> **EXERCISE**: The output should consist solely of the lines running from the one that contains "Complexity Algorithm Analysis" through the end of the records below, copied exactly.

========

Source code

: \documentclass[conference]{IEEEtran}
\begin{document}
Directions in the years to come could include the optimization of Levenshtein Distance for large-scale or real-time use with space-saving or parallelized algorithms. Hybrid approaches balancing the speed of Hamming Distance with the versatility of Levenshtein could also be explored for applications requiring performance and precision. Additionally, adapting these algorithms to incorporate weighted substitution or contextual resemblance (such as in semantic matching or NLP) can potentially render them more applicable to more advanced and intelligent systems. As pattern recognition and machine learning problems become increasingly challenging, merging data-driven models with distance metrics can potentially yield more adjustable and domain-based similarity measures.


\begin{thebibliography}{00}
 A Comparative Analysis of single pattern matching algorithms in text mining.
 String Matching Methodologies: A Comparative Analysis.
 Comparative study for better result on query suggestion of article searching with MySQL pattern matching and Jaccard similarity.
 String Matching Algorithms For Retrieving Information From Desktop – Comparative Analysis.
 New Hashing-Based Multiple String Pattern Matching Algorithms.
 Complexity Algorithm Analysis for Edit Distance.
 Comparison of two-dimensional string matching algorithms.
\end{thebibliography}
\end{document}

========

> **YOUR SOLUTION**:
 Complexity Algorithm Analysis for Edit Distance.
 Comparison of two-dimensional string matching algorithms.
\end{thebibliography}
\end{document}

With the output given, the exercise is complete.